Whoever commits the crime of theft when the misappropriation or taking amounts to a value of five hundred dollars or more shall be imprisoned, with or without hard labor, for not more than ten years, or may be fined not more than three thousand dollars, or both. La. R.S. 14:67(B)(1) (prior to 2010 amendment). Whoever commits the crime of contracting without authority "shall be guilty of a misdemeanor and, upon conviction, shall be fined a sum not to exceed five hundred dollars per day of violation, or three months in prison, or both." See La. R.S. 37:2160(C) (prior to 2009 amendment). In the instant case, defendant was sentenced to thirty months at hard labor for his conviction on count one, and to a concurrent term of three months in the parish jail for his conviction on count two.
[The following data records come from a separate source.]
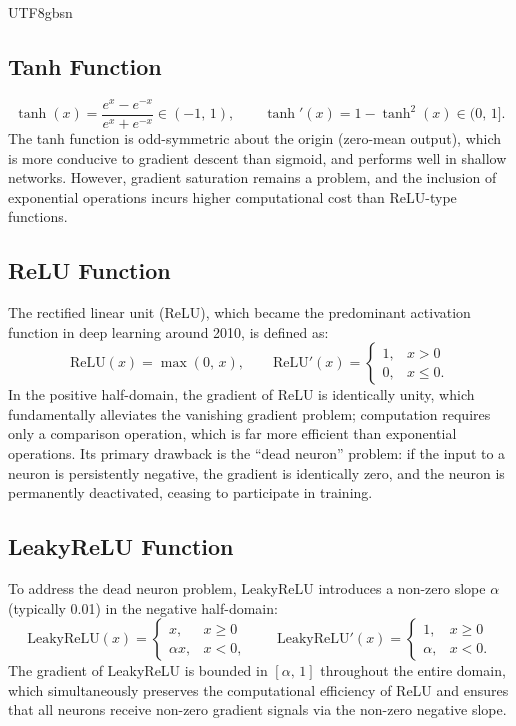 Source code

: \documentclass[a4paper,12pt]{report}
\begin{document}
\begin{CJK}{UTF8}{gbsn}
\subsection{Tanh Function}
\label{subsec:tanh}

\begin{equation}
  \tanh(x) = \frac{e^x - e^{-x}}{e^x + e^{-x}} \in (-1,\,1), \qquad
  \tanh'(x) = 1 - \tanh^2(x) \in (0,\,1].
  \label{eq:tanh}
\end{equation}
The tanh function is odd-symmetric about the origin (zero-mean output), which is more
conducive to gradient descent than sigmoid, and performs well in shallow networks.
However, gradient saturation remains a problem, and the inclusion of exponential
operations incurs higher computational cost than ReLU-type functions.

\subsection{ReLU Function}
\label{subsec:relu}

The rectified linear unit (ReLU), which became the predominant activation function in
deep learning around 2010, is defined as:
\begin{equation}
  \mathrm{ReLU}(x) = \max(0,\,x), \qquad
  \mathrm{ReLU}'(x) =
  \begin{cases} 1, & x > 0 \\ 0, & x \leq 0. \end{cases}
  \label{eq:relu}
\end{equation}
In the positive half-domain, the gradient of ReLU is identically unity, which
fundamentally alleviates the vanishing gradient problem; computation requires only a
comparison operation, which is far more efficient than exponential operations. Its primary
drawback is the ``dead neuron'' problem: if the input to a neuron is persistently negative,
the gradient is identically zero, and the neuron is permanently deactivated, ceasing to
participate in training.

\subsection{LeakyReLU Function}
\label{subsec:leakyrelu}

To address the dead neuron problem, LeakyReLU introduces a non-zero slope $\alpha$
(typically 0.01) in the negative half-domain:
\begin{equation}
  \mathrm{LeakyReLU}(x) =
  \begin{cases} x, & x \geq 0 \\ \alpha x, & x < 0, \end{cases} \qquad
  \mathrm{LeakyReLU}'(x) =
  \begin{cases} 1, & x \geq 0 \\ \alpha, & x < 0.
  \end{cases}
  \label{eq:leakyrelu}
\end{equation}
The gradient of LeakyReLU is bounded in $[\alpha,\,1]$ throughout the entire domain, which
simultaneously preserves the computational efficiency of ReLU and ensures that all neurons
receive non-zero gradient signals via the non-zero negative slope.


\end{CJK}
\end{document}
Prior to defendant's sentencing hearing, the trial judge ordered a presentence investigation (PSI) report. The trial judge noted specifically at the time of sentencing that he had considered the contents of that report. In stating his reasons for defendant's sentences under Article 894.1, the trial judge noted that he believed any lesser sentences would deprecate the seriousness of defendant's offenses. He specifically stated that he believed this instance of contractor fraud following an emergency - Hurricane Katrina - added to the seriousness of the offenses. In addition, he stated that the victims suffered a significant economic loss. Moreover, the trial court found that while defendant had the chance to mitigate the seriousness of his offenses by compensating the victims, he had not done so despite ample opportunity. The trial judge did note in mitigation that defendant's only prior criminal history involved a misdemeanor which was approximately thirty years old, and another offense in Jefferson Parish in 1986 for which defendant failed to appear.
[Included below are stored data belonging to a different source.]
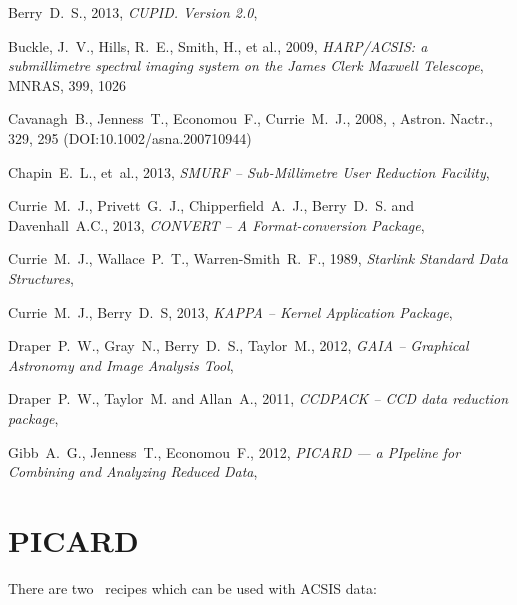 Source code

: \documentclass[11pt,oneside,chapters]{starlink}
\begin{document}
\clearpage

\begin{thebibliography}{}


Berry~D.~S., 2013, \textit{CUPID. Version 2.0}, 

Buckle, J.~V., Hills, R.~E., Smith, H., et al., 2009,
\textit{HARP/ACSIS: a submillimetre spectral imaging system on the James Clerk Maxwell Telescope},
MNRAS, 399, 1026

Cavanagh~B., Jenness~T., Economou~F., Currie~M.~J., 2008,
, Astron. Nactr., 329, 295 (DOI:10.1002/asna.200710944)

Chapin~E.~L., et~al., 2013, \textit{SMURF -- Sub-Millimetre User Reduction
Facility}, 

Currie~M.~J., Privett~G.~J., Chipperfield~A.~J., Berry~D.~S. and Davenhall~A.C., 2013,
\textit{CONVERT -- A Format-conversion Package}, 

Currie~M.~J., Wallace~P.~T., Warren-Smith~R.~F., 1989,
\textit{Starlink Standard Data Structures}, 

Currie~M.~J., Berry~D.~S, 2013, \textit{KAPPA -- Kernel Application Package},

Draper~P.~W., Gray~N., Berry~D.~S., Taylor~M., 2012,
\textit{GAIA -- Graphical Astronomy and Image Analysis Tool},

Draper~P.~W., Taylor~M. and Allan~A., 2011, \textit{CCDPACK -- CCD data reduction package},

Gibb~A.~G., Jenness~T., Economou~F., 2012, \textit{PICARD --- a
PIpeline for Combining and Analyzing Reduced Data},

\end{thebibliography}

\newpage
\appendix

\chapter{PICARD}
\label{app:picard}
There are two \picard\ recipes which can be used with ACSIS data:
\end{document}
While we note that, as a general rule, maximum sentences are reserved for the worst classes of offenders and offenses, we find that the impact of defendant's maximum sentence on count two is significantly blunted by both its short term and the fact that it was ordered to run concurrently with his sentence on count one. See State v. James, 2002-2079 (La. App. 1st Cir. 5/9/03), 849 So.2d 574, 586; see also State v. Preston, 498 So.2d 79, 81 (La. App. 5th Cir. 1986) (finding a lessened impact of two different-length maximum sentences imposed concurrently). Moreover, the trial judge's comments about the seriousness of defendant's conduct support a finding that the trial judge might have considered the circumstances of defendant's conviction for contracting without authority to have been of the most serious class of that offense.
Considering the trial judge's reasons for sentencing and the record as a whole, we cannot say that the trial court erred or abused its discretion in imposing the instant sentences on defendant.
This assignment of error is without merit.
CONVICTION AND SENTENCE AFFIRMED ON COUNT ONE AND COUNT TWO.